Task statement
Your task is to copy every line of the entries that holds the word "blog".

(Beginning of Records for this exercise)

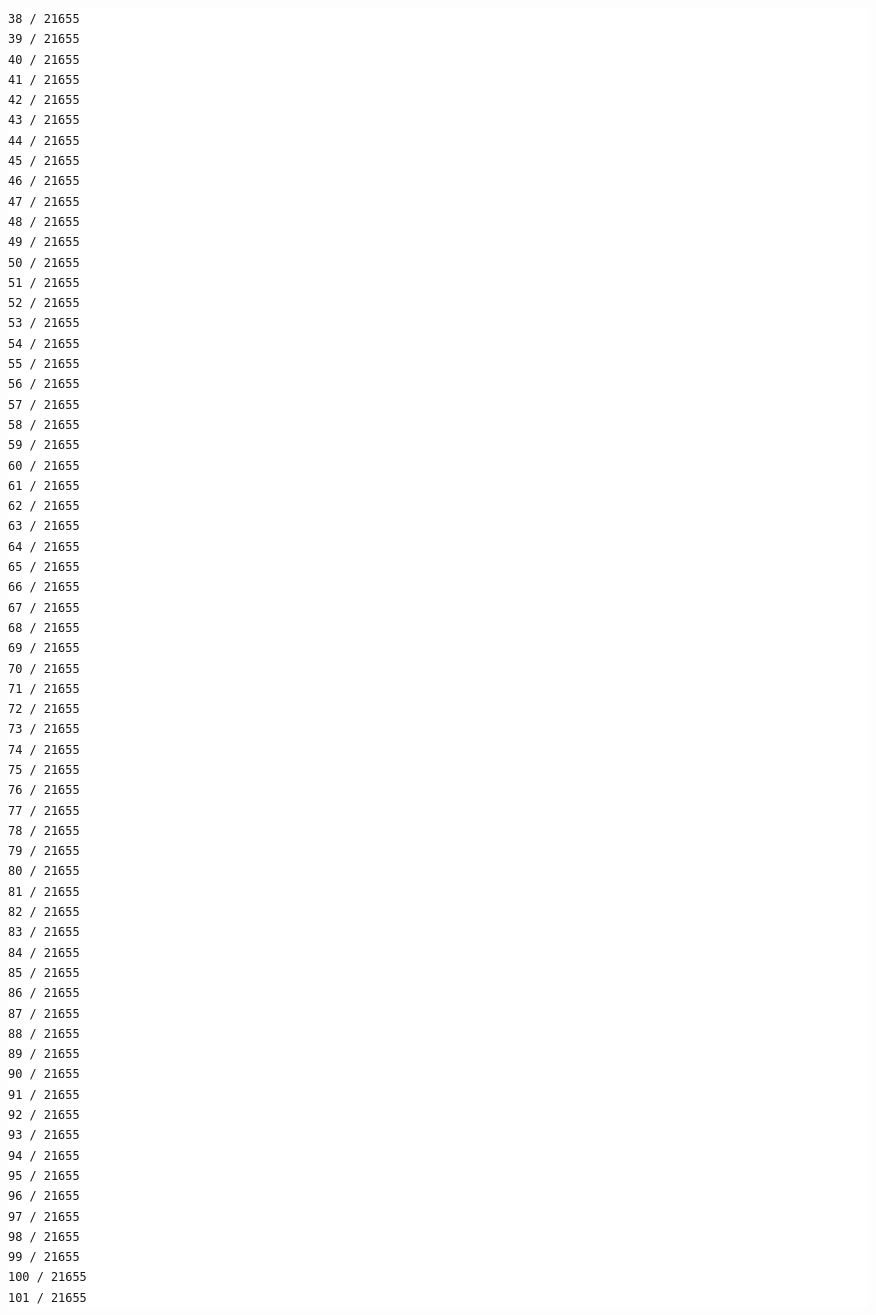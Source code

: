     38 / 21655
    39 / 21655
    40 / 21655
    41 / 21655
    42 / 21655
    43 / 21655
    44 / 21655
    45 / 21655
    46 / 21655
    47 / 21655
    48 / 21655
    49 / 21655
    50 / 21655
    51 / 21655
    52 / 21655
    53 / 21655
    54 / 21655
    55 / 21655
    56 / 21655
    57 / 21655
    58 / 21655
    59 / 21655
    60 / 21655
    61 / 21655
    62 / 21655
    63 / 21655
    64 / 21655
    65 / 21655
    66 / 21655
    67 / 21655
    68 / 21655
    69 / 21655
    70 / 21655
    71 / 21655
    72 / 21655
    73 / 21655
    74 / 21655
    75 / 21655
    76 / 21655
    77 / 21655
    78 / 21655
    79 / 21655
    80 / 21655
    81 / 21655
    82 / 21655
    83 / 21655
    84 / 21655
    85 / 21655
    86 / 21655
    87 / 21655
    88 / 21655
    89 / 21655
    90 / 21655
    91 / 21655
    92 / 21655
    93 / 21655
    94 / 21655
    95 / 21655
    96 / 21655
    97 / 21655
    98 / 21655
    99 / 21655
    100 / 21655
    101 / 21655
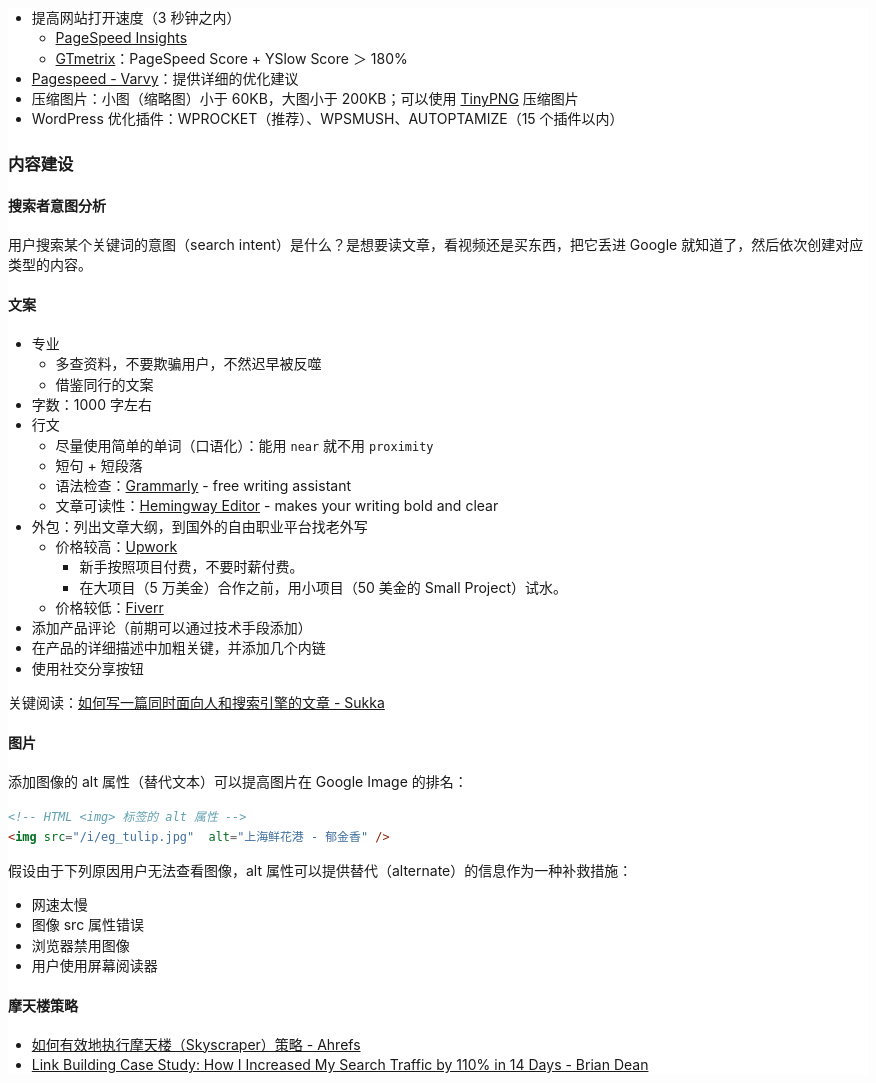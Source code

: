 - 提高网站打开速度（3 秒钟之内）
  - [PageSpeed Insights](https://developers.google.com/speed/pagespeed/insights/)
  - [GTmetrix](https://gtmetrix.com/)：PageSpeed Score + YSlow Score ＞ 180%
- [Pagespeed -  Varvy](https://varvy.com/pagespeed/)：提供详细的优化建议
- 压缩图片：小图（缩略图）小于 60KB，大图小于 200KB；可以使用 [TinyPNG](https://tinypng.com/) 压缩图片
- WordPress 优化插件：WPROCKET（推荐）、WPSMUSH、AUTOPTAMIZE（15 个插件以内）



### 内容建设



#### 搜索者意图分析

用户搜索某个关键词的意图（search intent）是什么？是想要读文章，看视频还是买东西，把它丢进 Google 就知道了，然后依次创建对应类型的内容。



#### 文案

- 专业
  - 多查资料，不要欺骗用户，不然迟早被反噬
  - 借鉴同行的文案
- 字数：1000 字左右
- 行文
  - 尽量使用简单的单词（口语化）：能用 `near` 就不用 `proximity`
  - 短句 + 短段落
  - 语法检查：[Grammarly](https://www.grammarly.com/) - free writing assistant
  - 文章可读性：[Hemingway Editor](http://www.hemingwayapp.com/) - makes your writing bold and clear 
- 外包：列出文章大纲，到国外的自由职业平台找老外写
  - 价格较高：[Upwork](https://www.upwork.com/)
    - 新手按照项目付费，不要时薪付费。
    - 在大项目（5 万美金）合作之前，用小项目（50 美金的 Small Project）试水。
  - 价格较低：[Fiverr](https://www.fiverr.com/)
- 添加产品评论（前期可以通过技术手段添加）
- 在产品的详细描述中加粗关键，并添加几个内链
- 使用社交分享按钮


关键阅读：[如何写一篇同时面向人和搜索引擎的文章 - Sukka](https://blog.skk.moe/post/how-to-write-for-seo/)

#### 图片

添加图像的 alt 属性（替代文本）可以提高图片在 Google Image 的排名：

```html
<!-- HTML <img> 标签的 alt 属性 -->
<img src="/i/eg_tulip.jpg"  alt="上海鲜花港 - 郁金香" />
```

假设由于下列原因用户无法查看图像，alt 属性可以提供替代（alternate）的信息作为一种补救措施：

- 网速太慢
- 图像 src 属性错误
- 浏览器禁用图像
- 用户使用屏幕阅读器

#### 摩天楼策略

- [如何有效地执行摩天楼（Skyscraper）策略 - Ahrefs](https://ahrefs.com/blog/zh/skyscraper-technique/)
- [Link Building Case Study: How I Increased My Search Traffic by 110% in 14 Days -  Brian Dean](https://backlinko.com/skyscraper-technique)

(End of Records for this exercise)

Reply
关键阅读：[如何写一篇同时面向人和搜索引擎的文章 - Sukka](https://blog.skk.moe/post/how-to-write-for-seo/)
- [如何有效地执行摩天楼（Skyscraper）策略 - Ahrefs](https://ahrefs.com/blog/zh/skyscraper-technique/)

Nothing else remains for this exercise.